As airplanes in the interwar period became faster, larger, and more powerful, Douhet's vision of the aircraft as the decisive force in war became a possibility. In the years leading up to World War II, Japan became the first power to attack civilians from the air. In 1932, Japanese warplanes bombed a worker district in Shanghai, China, an incident that produced worldwide outrage. The outrage did not stop Japan from bombing civilian areas of other Chinese cities. In 1936, Italian dictator Mussolini ordered an attack on the largely defenseless east African country of Ethiopia. When Mussolini's warplanes struck the capital city, causing many civilian casualties, the world again condemned the slaughter of innocent people.

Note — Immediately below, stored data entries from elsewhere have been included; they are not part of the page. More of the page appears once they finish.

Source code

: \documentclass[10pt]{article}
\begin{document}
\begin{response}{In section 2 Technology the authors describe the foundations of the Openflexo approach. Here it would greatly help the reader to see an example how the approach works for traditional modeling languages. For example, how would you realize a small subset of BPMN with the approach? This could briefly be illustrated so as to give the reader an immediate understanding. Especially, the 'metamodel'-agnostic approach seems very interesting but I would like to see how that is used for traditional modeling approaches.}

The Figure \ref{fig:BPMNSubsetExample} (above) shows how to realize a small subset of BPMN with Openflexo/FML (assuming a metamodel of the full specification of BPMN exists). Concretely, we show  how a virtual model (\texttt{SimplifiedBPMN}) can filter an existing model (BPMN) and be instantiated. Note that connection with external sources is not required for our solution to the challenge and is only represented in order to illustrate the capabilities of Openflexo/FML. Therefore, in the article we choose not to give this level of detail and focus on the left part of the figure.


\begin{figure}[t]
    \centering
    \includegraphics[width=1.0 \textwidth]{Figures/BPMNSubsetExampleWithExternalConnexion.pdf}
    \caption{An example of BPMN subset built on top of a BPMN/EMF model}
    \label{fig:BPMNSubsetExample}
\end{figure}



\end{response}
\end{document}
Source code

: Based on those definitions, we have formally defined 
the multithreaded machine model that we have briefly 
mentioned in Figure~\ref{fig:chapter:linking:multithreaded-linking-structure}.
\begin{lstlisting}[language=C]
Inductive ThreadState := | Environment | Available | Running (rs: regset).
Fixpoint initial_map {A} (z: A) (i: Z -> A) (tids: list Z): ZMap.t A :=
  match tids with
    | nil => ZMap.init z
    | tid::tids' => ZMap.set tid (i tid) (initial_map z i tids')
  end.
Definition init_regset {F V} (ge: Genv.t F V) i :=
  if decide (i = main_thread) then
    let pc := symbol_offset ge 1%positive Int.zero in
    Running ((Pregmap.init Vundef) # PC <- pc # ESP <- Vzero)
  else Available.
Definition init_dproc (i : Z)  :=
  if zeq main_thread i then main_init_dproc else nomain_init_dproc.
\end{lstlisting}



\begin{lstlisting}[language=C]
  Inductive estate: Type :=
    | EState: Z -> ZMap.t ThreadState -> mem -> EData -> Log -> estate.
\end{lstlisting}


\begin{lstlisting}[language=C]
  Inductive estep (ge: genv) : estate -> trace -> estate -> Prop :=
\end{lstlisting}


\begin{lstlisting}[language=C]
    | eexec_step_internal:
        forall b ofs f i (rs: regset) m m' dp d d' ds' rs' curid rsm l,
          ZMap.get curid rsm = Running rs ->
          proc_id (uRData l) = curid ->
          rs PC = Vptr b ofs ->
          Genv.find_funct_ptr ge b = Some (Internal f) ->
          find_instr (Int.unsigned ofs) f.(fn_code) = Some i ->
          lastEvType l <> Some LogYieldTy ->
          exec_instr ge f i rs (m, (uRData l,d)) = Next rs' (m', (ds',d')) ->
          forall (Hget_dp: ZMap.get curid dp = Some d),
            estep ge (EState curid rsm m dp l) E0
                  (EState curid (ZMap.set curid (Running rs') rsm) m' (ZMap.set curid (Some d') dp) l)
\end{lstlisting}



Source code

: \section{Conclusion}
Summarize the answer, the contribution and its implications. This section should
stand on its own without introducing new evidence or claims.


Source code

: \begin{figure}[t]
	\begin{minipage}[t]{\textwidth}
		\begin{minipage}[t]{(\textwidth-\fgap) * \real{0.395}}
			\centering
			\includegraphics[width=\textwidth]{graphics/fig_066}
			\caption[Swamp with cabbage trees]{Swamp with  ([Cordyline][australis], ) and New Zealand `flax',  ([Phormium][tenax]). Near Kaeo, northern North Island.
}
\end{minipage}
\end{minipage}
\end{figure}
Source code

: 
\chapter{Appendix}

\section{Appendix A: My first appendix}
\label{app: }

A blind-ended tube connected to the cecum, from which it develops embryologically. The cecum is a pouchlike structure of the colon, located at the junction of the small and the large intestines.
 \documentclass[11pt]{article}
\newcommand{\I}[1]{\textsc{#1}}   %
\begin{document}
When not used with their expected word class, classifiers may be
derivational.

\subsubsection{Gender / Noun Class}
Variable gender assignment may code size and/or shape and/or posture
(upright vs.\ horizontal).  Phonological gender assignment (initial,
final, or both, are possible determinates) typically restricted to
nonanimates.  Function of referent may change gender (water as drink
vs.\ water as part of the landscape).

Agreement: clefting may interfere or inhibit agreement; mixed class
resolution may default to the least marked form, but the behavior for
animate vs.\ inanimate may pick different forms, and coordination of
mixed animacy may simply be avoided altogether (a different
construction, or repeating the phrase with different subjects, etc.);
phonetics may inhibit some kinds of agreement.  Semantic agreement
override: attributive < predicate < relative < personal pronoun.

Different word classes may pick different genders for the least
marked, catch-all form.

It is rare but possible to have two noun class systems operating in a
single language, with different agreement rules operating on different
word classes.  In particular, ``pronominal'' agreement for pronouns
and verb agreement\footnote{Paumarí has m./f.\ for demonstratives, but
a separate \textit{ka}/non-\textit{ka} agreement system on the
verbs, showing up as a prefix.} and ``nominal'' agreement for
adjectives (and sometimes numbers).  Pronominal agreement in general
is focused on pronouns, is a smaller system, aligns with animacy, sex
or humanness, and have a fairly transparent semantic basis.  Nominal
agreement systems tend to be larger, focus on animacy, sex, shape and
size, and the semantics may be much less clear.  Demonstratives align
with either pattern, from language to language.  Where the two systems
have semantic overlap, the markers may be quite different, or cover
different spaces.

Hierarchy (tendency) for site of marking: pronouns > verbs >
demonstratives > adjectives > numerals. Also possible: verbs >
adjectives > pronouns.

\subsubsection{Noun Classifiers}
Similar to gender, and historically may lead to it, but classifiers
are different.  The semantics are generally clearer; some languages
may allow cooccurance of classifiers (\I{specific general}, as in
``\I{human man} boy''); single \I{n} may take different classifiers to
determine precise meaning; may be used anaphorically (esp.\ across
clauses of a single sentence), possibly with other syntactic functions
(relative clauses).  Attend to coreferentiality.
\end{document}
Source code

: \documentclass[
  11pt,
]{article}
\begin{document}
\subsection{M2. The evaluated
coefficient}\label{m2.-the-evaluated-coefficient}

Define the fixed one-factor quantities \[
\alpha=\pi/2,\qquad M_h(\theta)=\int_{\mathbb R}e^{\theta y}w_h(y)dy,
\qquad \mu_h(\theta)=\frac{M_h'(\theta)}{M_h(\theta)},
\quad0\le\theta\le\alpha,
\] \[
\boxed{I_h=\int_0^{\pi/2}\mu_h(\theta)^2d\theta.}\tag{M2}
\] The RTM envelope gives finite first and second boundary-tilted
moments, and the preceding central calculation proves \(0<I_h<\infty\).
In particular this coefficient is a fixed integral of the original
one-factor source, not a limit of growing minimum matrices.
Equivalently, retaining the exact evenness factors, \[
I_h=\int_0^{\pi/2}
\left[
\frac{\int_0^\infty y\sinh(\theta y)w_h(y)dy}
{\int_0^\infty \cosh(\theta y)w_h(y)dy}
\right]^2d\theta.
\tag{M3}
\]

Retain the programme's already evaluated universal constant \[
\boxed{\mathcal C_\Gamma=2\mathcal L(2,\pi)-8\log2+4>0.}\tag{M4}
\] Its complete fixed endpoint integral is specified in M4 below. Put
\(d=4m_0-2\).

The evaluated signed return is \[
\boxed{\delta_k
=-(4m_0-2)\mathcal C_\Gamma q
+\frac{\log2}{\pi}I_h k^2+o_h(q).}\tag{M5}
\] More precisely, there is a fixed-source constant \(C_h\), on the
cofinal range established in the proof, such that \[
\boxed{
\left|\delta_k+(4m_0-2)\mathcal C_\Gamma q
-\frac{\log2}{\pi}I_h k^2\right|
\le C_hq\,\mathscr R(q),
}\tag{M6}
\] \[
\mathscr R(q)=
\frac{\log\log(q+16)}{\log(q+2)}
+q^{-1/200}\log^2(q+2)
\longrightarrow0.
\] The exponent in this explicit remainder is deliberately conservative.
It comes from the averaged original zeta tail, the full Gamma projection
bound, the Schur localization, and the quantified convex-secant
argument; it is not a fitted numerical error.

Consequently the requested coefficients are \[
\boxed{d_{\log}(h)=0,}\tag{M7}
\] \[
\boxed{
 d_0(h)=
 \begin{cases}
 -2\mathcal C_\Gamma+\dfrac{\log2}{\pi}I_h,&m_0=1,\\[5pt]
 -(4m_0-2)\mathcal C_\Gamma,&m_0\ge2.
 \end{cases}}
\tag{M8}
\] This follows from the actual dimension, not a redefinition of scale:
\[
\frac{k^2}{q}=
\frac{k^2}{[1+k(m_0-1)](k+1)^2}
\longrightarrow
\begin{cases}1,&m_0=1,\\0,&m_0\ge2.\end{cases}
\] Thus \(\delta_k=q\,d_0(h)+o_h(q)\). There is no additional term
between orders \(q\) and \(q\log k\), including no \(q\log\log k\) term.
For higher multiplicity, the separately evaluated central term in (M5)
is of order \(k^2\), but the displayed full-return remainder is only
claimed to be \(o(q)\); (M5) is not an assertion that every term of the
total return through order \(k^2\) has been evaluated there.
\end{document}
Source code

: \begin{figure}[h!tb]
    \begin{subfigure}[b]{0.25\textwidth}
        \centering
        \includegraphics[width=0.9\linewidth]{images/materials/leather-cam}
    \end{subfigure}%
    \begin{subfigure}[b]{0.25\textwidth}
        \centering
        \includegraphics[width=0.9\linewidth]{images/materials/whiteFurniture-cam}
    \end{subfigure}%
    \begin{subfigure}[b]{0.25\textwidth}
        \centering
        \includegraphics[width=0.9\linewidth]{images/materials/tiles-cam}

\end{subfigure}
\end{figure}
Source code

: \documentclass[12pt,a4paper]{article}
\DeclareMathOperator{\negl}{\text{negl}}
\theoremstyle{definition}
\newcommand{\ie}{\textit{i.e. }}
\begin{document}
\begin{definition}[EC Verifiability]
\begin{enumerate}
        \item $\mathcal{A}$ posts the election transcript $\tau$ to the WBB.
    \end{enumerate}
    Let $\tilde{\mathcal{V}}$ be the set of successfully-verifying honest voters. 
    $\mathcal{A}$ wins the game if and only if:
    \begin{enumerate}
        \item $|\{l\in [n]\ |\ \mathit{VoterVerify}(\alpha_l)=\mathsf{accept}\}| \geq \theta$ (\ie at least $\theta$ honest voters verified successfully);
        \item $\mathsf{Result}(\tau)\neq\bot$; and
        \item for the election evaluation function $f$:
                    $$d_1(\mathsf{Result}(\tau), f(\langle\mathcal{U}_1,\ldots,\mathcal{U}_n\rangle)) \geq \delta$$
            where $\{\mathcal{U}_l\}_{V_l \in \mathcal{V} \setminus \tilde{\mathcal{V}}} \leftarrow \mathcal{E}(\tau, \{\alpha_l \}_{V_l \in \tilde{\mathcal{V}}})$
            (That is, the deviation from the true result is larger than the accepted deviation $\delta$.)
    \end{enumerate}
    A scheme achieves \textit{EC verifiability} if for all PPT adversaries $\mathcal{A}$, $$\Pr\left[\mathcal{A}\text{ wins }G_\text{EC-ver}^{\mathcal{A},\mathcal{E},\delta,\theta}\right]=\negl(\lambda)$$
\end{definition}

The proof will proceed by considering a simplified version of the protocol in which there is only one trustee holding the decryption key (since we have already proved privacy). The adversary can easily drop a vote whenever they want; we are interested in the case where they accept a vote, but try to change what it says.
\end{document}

The following year, the Germans bombed the Basque town of Guernica, an event made famous by Pablo Picasso's famed antiwar painting of the tragic attack on the town's populated marketplace during the Spanish Civil War (1936-1939). The town had no tactical military value and the indiscriminate bombing was an attempt to break the spirit of the civilians resisting Fascist rule. Guernica can be seen as Picasso's plea against the senseless violence and barbarity of war and a stark warning of the World War to come.
While Picasso was living in Nazi-occupied Paris during World War II, one German officer allegedly asked him, upon seeing a photo of Guernica in his apartment, “Did you do that?" Picasso responded, “No, you did."